*** The input
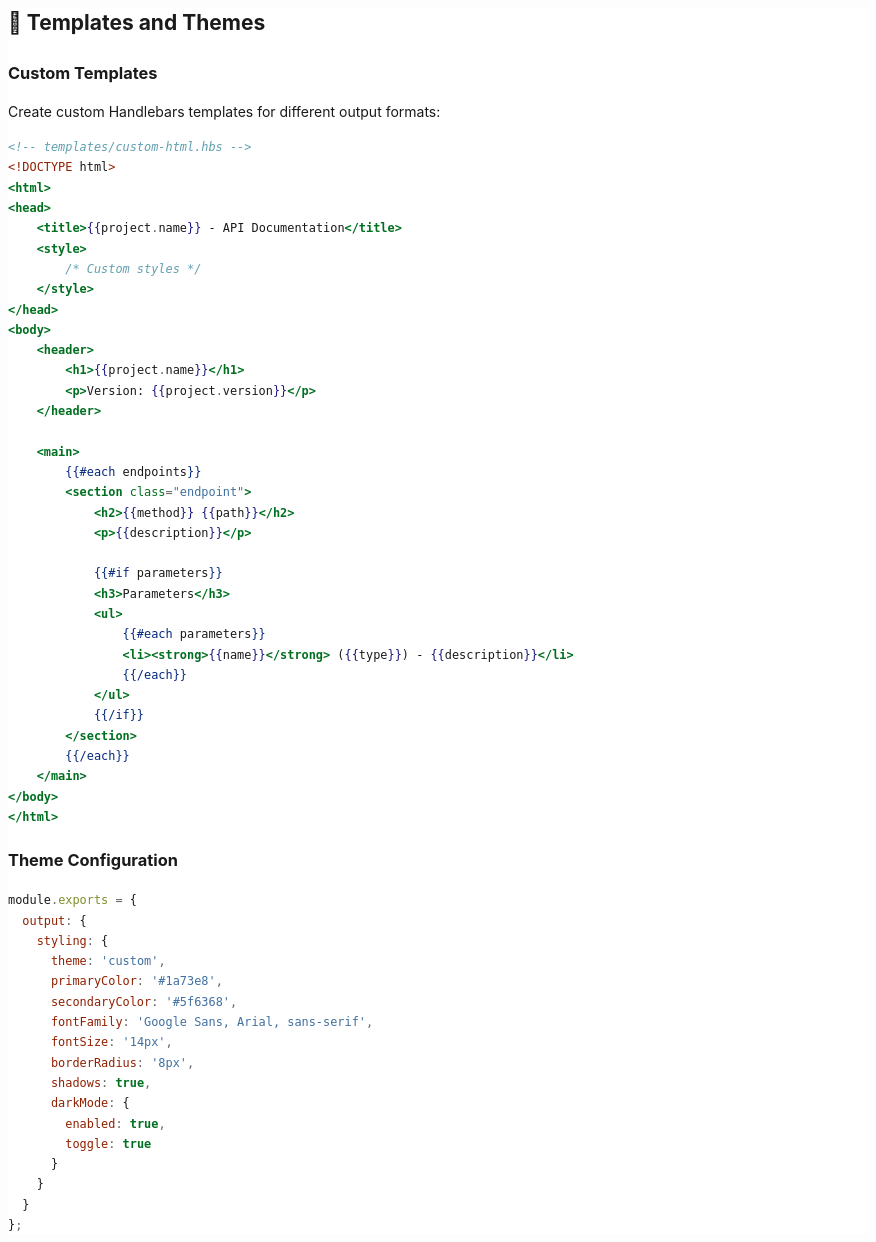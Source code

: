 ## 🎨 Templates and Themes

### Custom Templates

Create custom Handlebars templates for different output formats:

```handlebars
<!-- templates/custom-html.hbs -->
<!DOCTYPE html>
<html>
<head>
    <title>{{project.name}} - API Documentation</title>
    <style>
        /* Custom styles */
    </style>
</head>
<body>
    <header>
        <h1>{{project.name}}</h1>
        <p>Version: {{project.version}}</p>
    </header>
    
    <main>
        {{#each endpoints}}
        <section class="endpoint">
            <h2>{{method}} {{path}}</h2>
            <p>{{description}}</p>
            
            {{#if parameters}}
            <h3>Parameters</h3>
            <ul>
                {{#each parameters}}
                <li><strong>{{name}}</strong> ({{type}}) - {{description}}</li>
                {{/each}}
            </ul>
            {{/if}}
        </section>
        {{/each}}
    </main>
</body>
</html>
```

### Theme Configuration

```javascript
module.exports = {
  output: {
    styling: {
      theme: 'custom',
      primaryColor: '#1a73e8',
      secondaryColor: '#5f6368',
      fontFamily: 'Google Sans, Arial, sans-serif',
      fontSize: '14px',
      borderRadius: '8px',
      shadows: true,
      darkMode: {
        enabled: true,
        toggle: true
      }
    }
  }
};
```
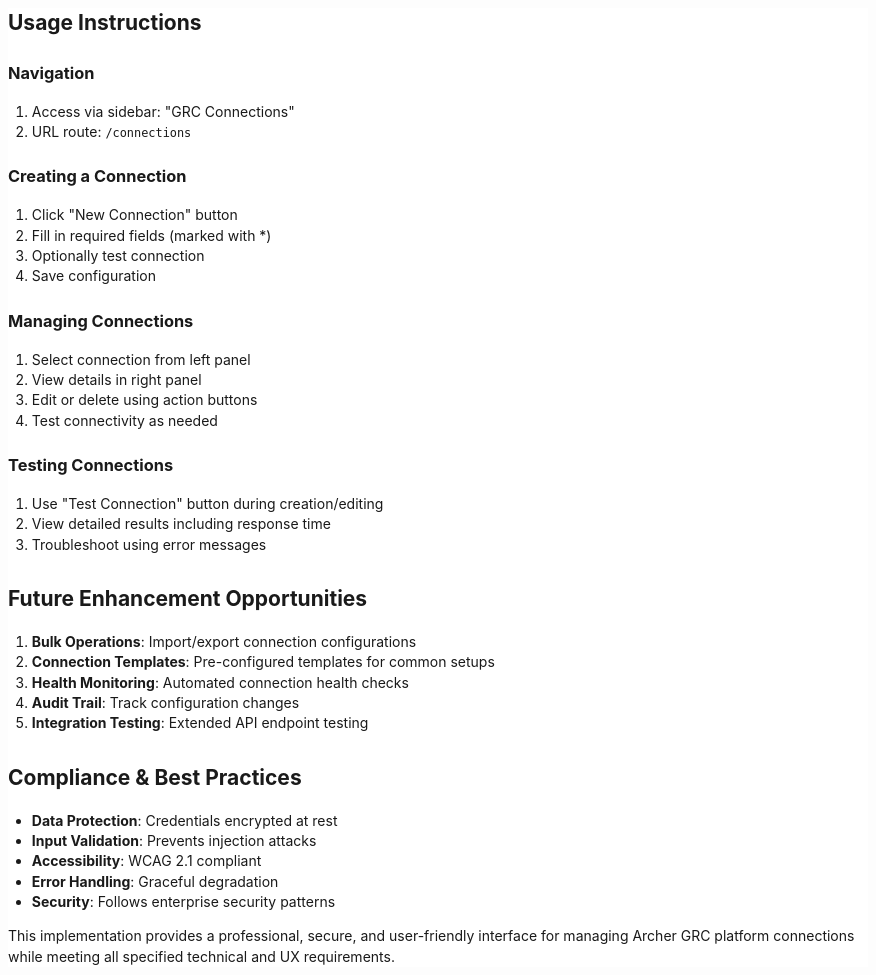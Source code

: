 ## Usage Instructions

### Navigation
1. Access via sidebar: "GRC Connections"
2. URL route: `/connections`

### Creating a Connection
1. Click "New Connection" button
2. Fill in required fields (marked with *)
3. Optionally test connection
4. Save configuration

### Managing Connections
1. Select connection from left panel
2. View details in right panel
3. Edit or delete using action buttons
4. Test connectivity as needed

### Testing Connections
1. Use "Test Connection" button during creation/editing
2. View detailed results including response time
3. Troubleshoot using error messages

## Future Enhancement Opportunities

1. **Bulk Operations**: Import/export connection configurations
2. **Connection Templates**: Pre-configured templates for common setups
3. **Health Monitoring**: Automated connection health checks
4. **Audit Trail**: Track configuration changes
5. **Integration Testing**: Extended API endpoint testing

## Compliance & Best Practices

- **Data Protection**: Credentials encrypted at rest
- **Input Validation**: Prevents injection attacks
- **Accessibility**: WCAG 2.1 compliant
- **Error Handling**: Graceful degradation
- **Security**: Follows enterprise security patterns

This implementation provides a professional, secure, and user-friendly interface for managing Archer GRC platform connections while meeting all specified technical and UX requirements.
******
**Prompt**.
Wherever the string "html" occurs in the entries, copy that whole line.

**Solution**.
<!-- templates/custom-html.hbs -->
<!DOCTYPE html>
<html>
</html>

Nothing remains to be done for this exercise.